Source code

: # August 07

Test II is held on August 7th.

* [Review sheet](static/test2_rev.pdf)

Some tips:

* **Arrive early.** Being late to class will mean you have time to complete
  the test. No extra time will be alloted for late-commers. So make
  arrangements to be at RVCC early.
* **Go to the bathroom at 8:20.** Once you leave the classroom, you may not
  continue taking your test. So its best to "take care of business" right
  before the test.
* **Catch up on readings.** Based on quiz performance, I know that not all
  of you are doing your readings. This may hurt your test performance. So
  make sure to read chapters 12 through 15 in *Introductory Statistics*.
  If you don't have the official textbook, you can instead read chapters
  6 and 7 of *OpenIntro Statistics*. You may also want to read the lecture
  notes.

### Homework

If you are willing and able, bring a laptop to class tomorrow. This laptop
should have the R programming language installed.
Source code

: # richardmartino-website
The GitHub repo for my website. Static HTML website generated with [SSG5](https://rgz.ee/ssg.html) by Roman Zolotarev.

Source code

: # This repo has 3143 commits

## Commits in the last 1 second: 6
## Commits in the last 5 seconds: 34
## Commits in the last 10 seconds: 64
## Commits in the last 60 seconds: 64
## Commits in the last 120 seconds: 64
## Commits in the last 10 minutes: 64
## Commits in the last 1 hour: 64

**Work instruction**
Repeat the data above starting at the line with "## Commits in the last 5 seconds: 34" and ending at its last line, exactly, with no other lines.

**Response for this exercise**
## Commits in the last 5 seconds: 34
## Commits in the last 10 seconds: 64
## Commits in the last 60 seconds: 64
## Commits in the last 120 seconds: 64
## Commits in the last 10 minutes: 64
## Commits in the last 1 hour: 64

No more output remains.